The clinical characteristics and clinical course of COVID-19 patients hospitalised in Lyon were similar to those reported in California [6], New York City [9], and Italy [5, 7, 8], which supports the generalisability of the proposed prediction tool. As reported in the analysis published byWynants et al [10], the most frequently reported diagnostic and prognostic predictors of covid-19 are age, body temperature, lymphocyte count and lung imaging characteristics. Flulike symptoms and neutrophil counts are frequently predictive in diagnostic models, while co-morbidities, sex, C-reactive protein and creatinine are frequent prognostic factors. In agreement, 7 of the 11 selected prognostic variables included in the model proposed herein are included among those cited in the other proposed models. Although increasing age is reported as a risk for poor outcomes [8, 9, 20–23], herein patients with an unfavourable outcome were slightly but significantly older, but this was not retained in the prediction model presented herein. Similarly, elevated BMI has also been reported to be a risk factor [22, 23], but this was not the case herein. This suggests that age and BMI may explain a higher rate of hospitalisation in COVID-19 patients rather than an unfavourable outcome. Another interesting point is that among the 11 variables retained herein, the majority were laboratory parameters, and these represented 6 of the 7 most predictive variables. Among these biological parameters, only aspartate transaminase and prothrombin time are not among the parameters most frequently retained by other predictive tools.

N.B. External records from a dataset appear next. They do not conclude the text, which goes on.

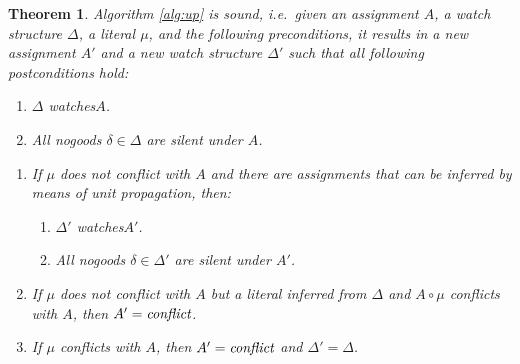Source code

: \documentclass{vutinfth} %
\newtheorem{theorem}{Theorem}[section]
\newcommand{\ass}{A}
\newcommand{\lowinv}{watches\xspace}
\newcommand{\sgl}{\mu}
\begin{document}
\begin{theorem}
Algorithm \ref{alg:up} is sound, i.e.~given an assignment $\ass$, a watch structure $\Delta$, a literal $\sgl$, and the following preconditions, it results in a new assignment $\ass'$ and a new watch structure $\Delta'$ such that all following postconditions hold:

\begin{enumerate}[label={\normalfont (\textsc{Pre}\arabic*)},ref=(\textsc{Pre}\arabic*)]
\item $\Delta$ \lowinv $A$. \label{up:sound:pre2}
\item All nogoods $\delta \in \Delta$ are silent under $\ass$. \label{up:sound:pre1}
\end{enumerate}

\begin{enumerate}[label={\normalfont (\textsc{Post}\arabic*)},ref=(\textsc{Post}\arabic*)]
\item If $\sgl$ does not conflict with $\ass$ and there are assignments that can be inferred by means of unit propagation, then: \label{up:sound:post2}
\begin{enumerate}[label={\normalfont (\alph*)},ref=\theenumi(\alph*)]
\item $\Delta'$ \lowinv $\ass'$. \label{up:sound:post2b}
\item All nogoods $\delta \in \Delta'$ are silent under $\ass'$. \label{up:sound:post2a}
\end{enumerate}
\item If $\sgl$ does not conflict with $\ass$ but a literal inferred from $\Delta$ and $\ass \circ \sgl$ conflicts with $\ass$, then $\ass' = \emph{conflict}$. \label{up:sound:post3}
\item If $\sgl$ conflicts with $\ass$, then $\ass' = \emph{conflict}$ and $\Delta' = \Delta$. \label{up:sound:post1}%
\end{enumerate}
\end{theorem}
\end{document}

The present study has some limitations. The endpoint was independent of the co-morbidities of the patient infected with SARS-Cov-2. This method was chosen because there is no consensus to formally attribute death to SARS-Cov-2 and comorbidities certainly influence the patient’s course. Furthermore, as recommended by Piccininni et al [8]. total mortality captures indirect deaths, such as those related to a healthcare system under crisis, yielding a more complete picture of the pandemic’s consequences. The total number of explanatory variables was limited due to the increased mathematical combinatory; and was related to the number of subjects included in the learning dataset. After a classification based on variance reduction, somewhat arbitrarily, only the 11 most relevant variables were selected. Thus, using 11 variables, the prediction model offers a good compromise between performance and ergonomics. As Lindsell et al. [24] point out, our model, which can be used as both a prognostic and predictive model, does not guide the health care team on the effectiveness of treatment, which is more informative than a simple prognosis. The main limitation of the present study is that, although carefully developed from especially collected data and controlled by internal monitoring, the results have to be externally validated using similar data sources and prove its effectiveness in a pragmatic trial.